I was ready to be amazed by my super cool fine tuned model, but it performs worst than the prompt-engineering version. It adds random words and weird stuff in the response + it doesnt even get the tone of voice right all the time.
Note that the prompt used before the inputs is exactly the same in both version.
At this point I would like to ask you if you have any advices or suggestions on how to best deal with this use case.
Thanks in advance!
1 Like
Hi there and welcome to the Community!
In general, this is a great use case for fine-tuning and should work in principle.
What temperature setting are you applying when using the fine-tuned model? Issues often arise when users use too high temperature for the fine-tune. I am wondering if this could be root cause in your case?

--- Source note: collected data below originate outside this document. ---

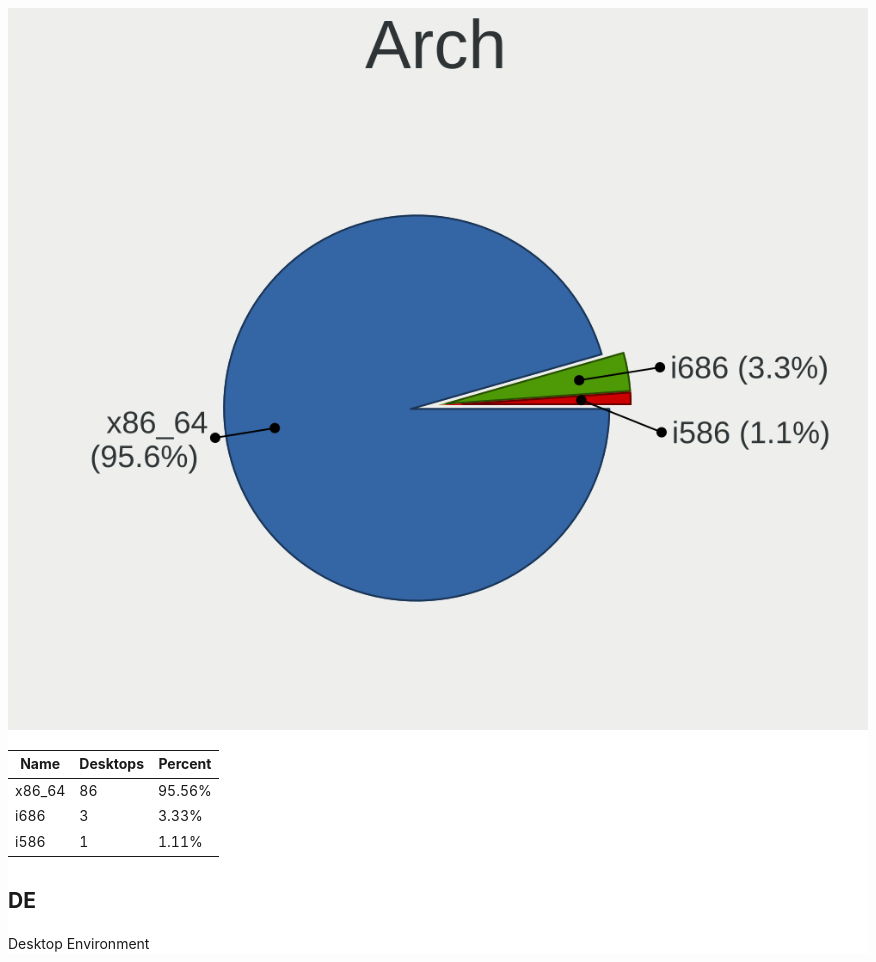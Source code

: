 ![Arch](./images/pie_chart/os_arch.svg)


| Name   | Desktops | Percent |
|--------|----------|---------|
| x86_64 | 86       | 95.56%  |
| i686   | 3        | 3.33%   |
| i586   | 1        | 1.11%   |

DE
--

Desktop Environment
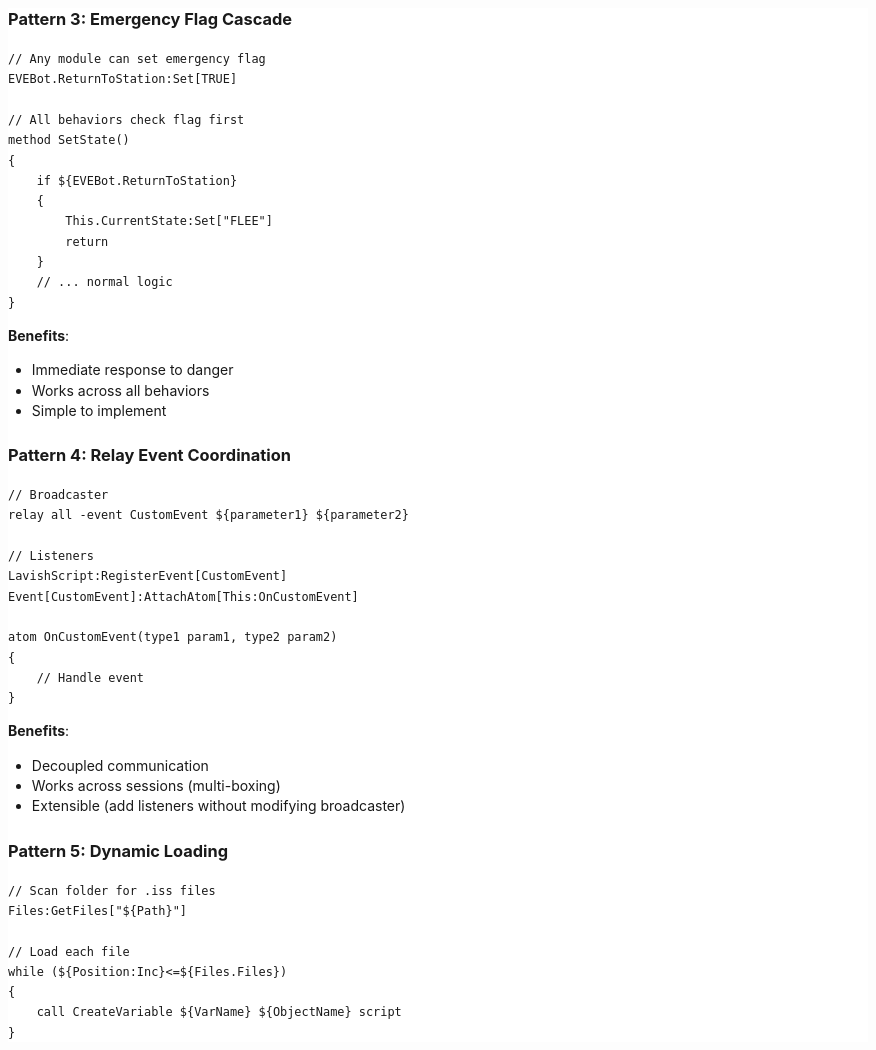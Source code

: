 ### Pattern 3: Emergency Flag Cascade

```lavish
// Any module can set emergency flag
EVEBot.ReturnToStation:Set[TRUE]

// All behaviors check flag first
method SetState()
{
    if ${EVEBot.ReturnToStation}
    {
        This.CurrentState:Set["FLEE"]
        return
    }
    // ... normal logic
}
```

**Benefits**:
- Immediate response to danger
- Works across all behaviors
- Simple to implement

### Pattern 4: Relay Event Coordination

```lavish
// Broadcaster
relay all -event CustomEvent ${parameter1} ${parameter2}

// Listeners
LavishScript:RegisterEvent[CustomEvent]
Event[CustomEvent]:AttachAtom[This:OnCustomEvent]

atom OnCustomEvent(type1 param1, type2 param2)
{
    // Handle event
}
```

**Benefits**:
- Decoupled communication
- Works across sessions (multi-boxing)
- Extensible (add listeners without modifying broadcaster)

### Pattern 5: Dynamic Loading

```lavish
// Scan folder for .iss files
Files:GetFiles["${Path}"]

// Load each file
while (${Position:Inc}<=${Files.Files})
{
    call CreateVariable ${VarName} ${ObjectName} script
}
```
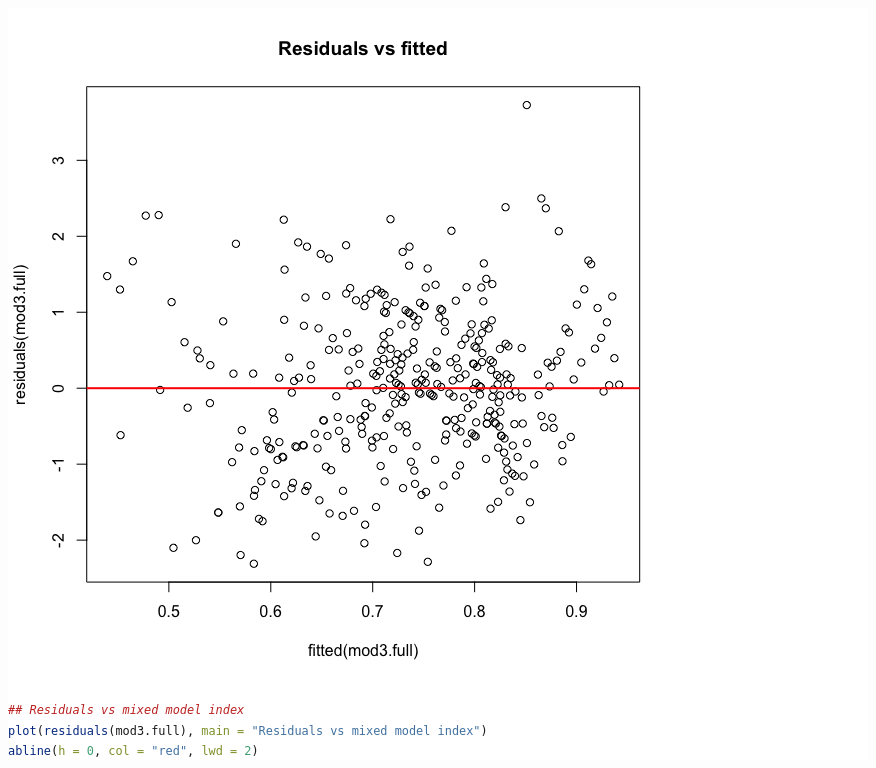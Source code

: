 ![](./figures/gamVAS-1.png)

``` r
## Residuals vs mixed model index
plot(residuals(mod3.full), main = "Residuals vs mixed model index")
abline(h = 0, col = "red", lwd = 2)
```
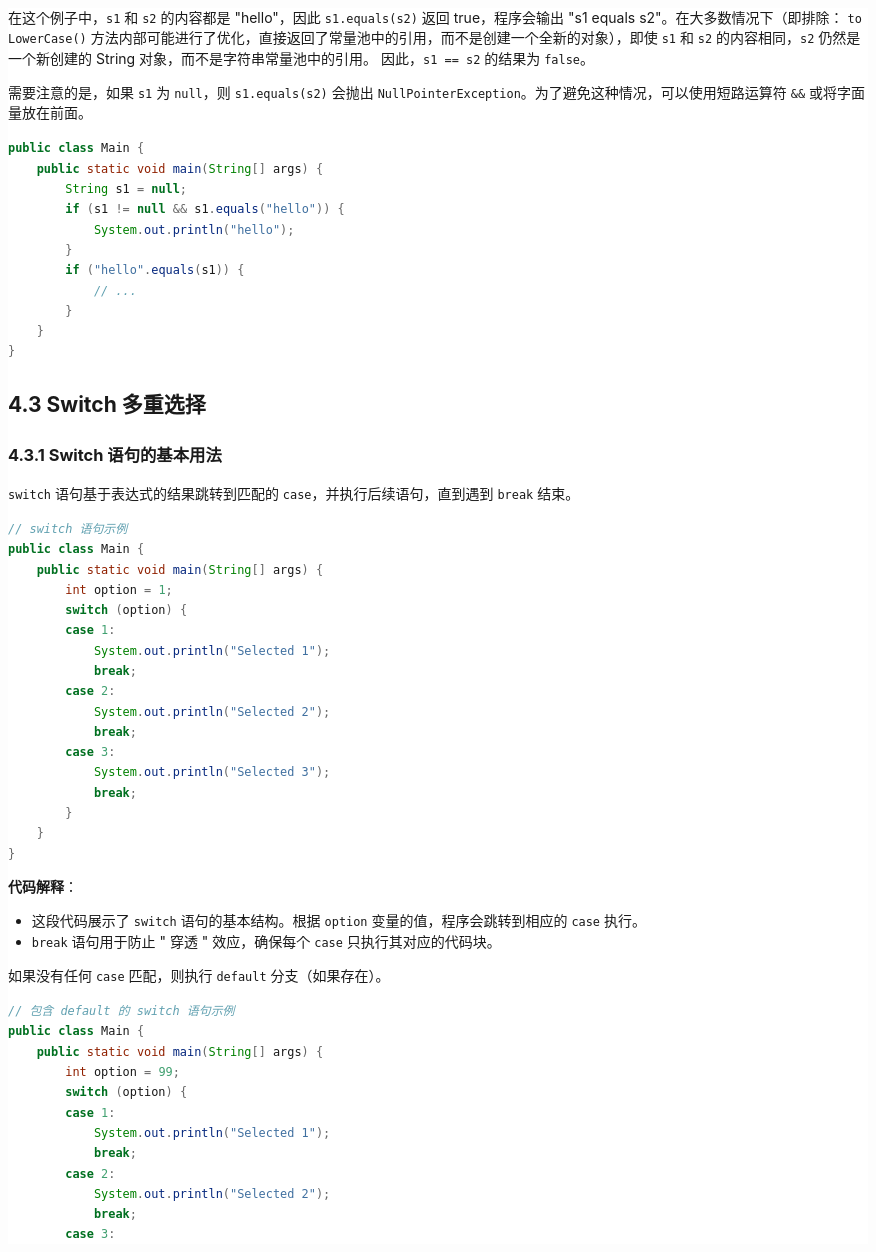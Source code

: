 在这个例子中，`s1` 和 `s2` 的内容都是 "hello"，因此 `s1.equals(s2)` 返回 true，程序会输出 "s1 equals s2"。在大多数情况下（即排除： `toLowerCase()` 方法内部可能进行了优化，直接返回了常量池中的引用，而不是创建一个全新的对象），即使 `s1` 和 `s2` 的内容相同，`s2` 仍然是一个新创建的 String 对象，而不是字符串常量池中的引用。 因此，`s1 == s2` 的结果为 `false`。

需要注意的是，如果 `s1` 为 `null`，则 `s1.equals(s2)` 会抛出 `NullPointerException`。为了避免这种情况，可以使用短路运算符 `&&` 或将字面量放在前面。

```java
public class Main {
    public static void main(String[] args) {
        String s1 = null;
        if (s1 != null && s1.equals("hello")) {
            System.out.println("hello");
        }
        if ("hello".equals(s1)) {
            // ...
        }
    }
}
```

## 4.3 Switch 多重选择

### 4.3.1 Switch 语句的基本用法

`switch` 语句基于表达式的结果跳转到匹配的 `case`，并执行后续语句，直到遇到 `break` 结束。

```java
// switch 语句示例
public class Main {
    public static void main(String[] args) {
        int option = 1;
        switch (option) {
        case 1:
            System.out.println("Selected 1");
            break;
        case 2:
            System.out.println("Selected 2");
            break;
        case 3:
            System.out.println("Selected 3");
            break;
        }
    }
}
```

**代码解释**：

* 这段代码展示了 `switch` 语句的基本结构。根据 `option` 变量的值，程序会跳转到相应的 `case` 执行。
*   `break` 语句用于防止 " 穿透 " 效应，确保每个 `case` 只执行其对应的代码块。

如果没有任何 `case` 匹配，则执行 `default` 分支（如果存在）。

```java
// 包含 default 的 switch 语句示例
public class Main {
    public static void main(String[] args) {
        int option = 99;
        switch (option) {
        case 1:
            System.out.println("Selected 1");
            break;
        case 2:
            System.out.println("Selected 2");
            break;
        case 3:
```
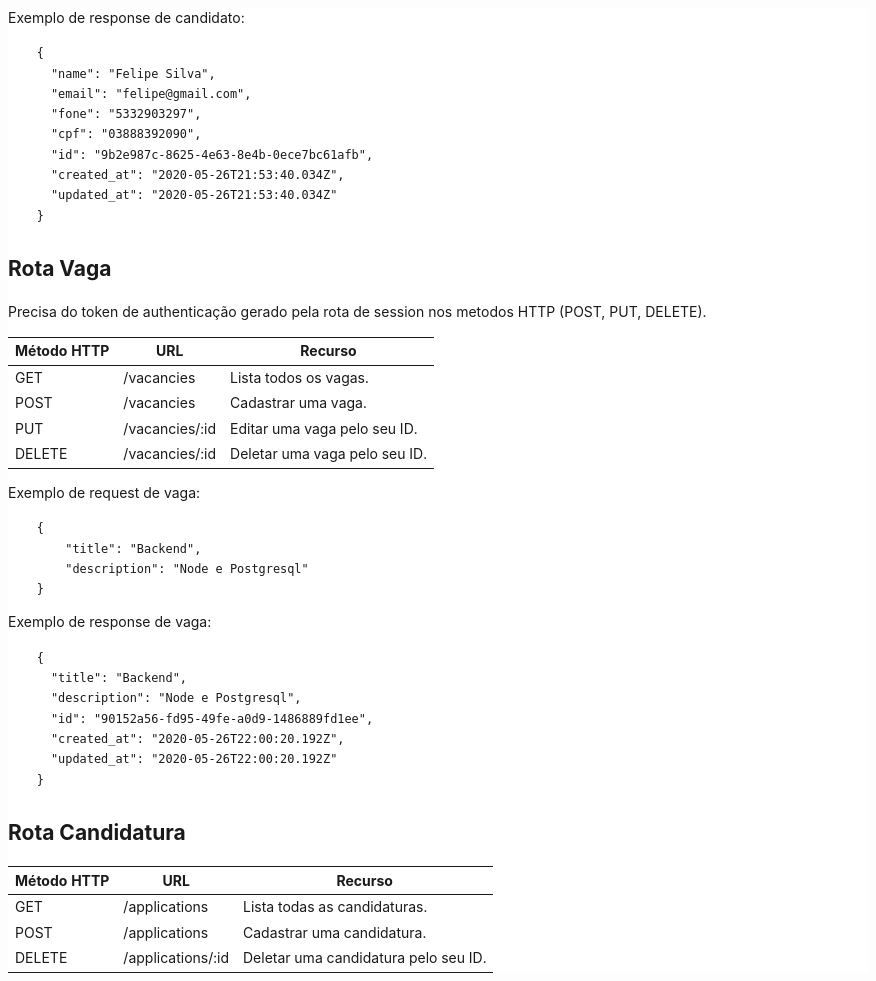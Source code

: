 Exemplo de response de candidato:
```
    {
      "name": "Felipe Silva",
      "email": "felipe@gmail.com",
      "fone": "5332903297",
      "cpf": "03888392090",
      "id": "9b2e987c-8625-4e63-8e4b-0ece7bc61afb",
      "created_at": "2020-05-26T21:53:40.034Z",
      "updated_at": "2020-05-26T21:53:40.034Z"
    }
```

**Rota Vaga**
----
Precisa do token de authenticação gerado pela rota de session nos metodos HTTP (POST, PUT, DELETE).

| Método HTTP | URL                                                      | Recurso                                                            |
| ----------- | -------------------------------------------------------- | ------------------------------------------------------------------ |
| GET         | /vacancies    							         | Lista todos os vagas.        |
| POST        | /vacancies 			                     | Cadastrar uma vaga.           |
| PUT         | /vacancies/:id                       | Editar uma vaga pelo seu ID.  |
| DELETE      | /vacancies/:id                       | Deletar uma vaga pelo seu ID. |


Exemplo de request de vaga:
```
    {
	    "title": "Backend",
	    "description": "Node e Postgresql"
    }
```

Exemplo de response de vaga:
```
    {
      "title": "Backend",
      "description": "Node e Postgresql",
      "id": "90152a56-fd95-49fe-a0d9-1486889fd1ee",
      "created_at": "2020-05-26T22:00:20.192Z",
      "updated_at": "2020-05-26T22:00:20.192Z"
    }
```

**Rota Candidatura**
----

| Método HTTP | URL                                                      | Recurso                                                            |
| ----------- | -------------------------------------------------------- | ------------------------------------------------------------------ |
| GET         | /applications    							          | Lista todas as candidaturas.        |
| POST        | /applications 			                    | Cadastrar uma candidatura.           |
| DELETE      | /applications/:id                       | Deletar uma candidatura pelo seu ID. |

You may also consider further adjusting/specifying your prompt to target specific undesired behaviour that are common across your outputs.
1 Like
I am using 1.2 as temperature, do you think it’s too high?
I am wondering if I finetuned the correct way: given that the input of every request would be conversation+draft, I reproduced the exact same inputs in the finetune database while adding a prefectly formatted response.
2 Likes
Yeah, the temperature is likely the cause of the issue. Try with a value of no more than 0.5 instead.
The data set you used sounds fine.
Let us know how it goes.
1 Like
ok will try with 0.2 and I will let you know how it goes.
The prompt used both in the finetune database and regular request is pretty long: 742 tokens. Do you think it’s too long?
1 Like
I don’t think it’s too long or let’s say I don’t think it is what is causing the issue.
1 Like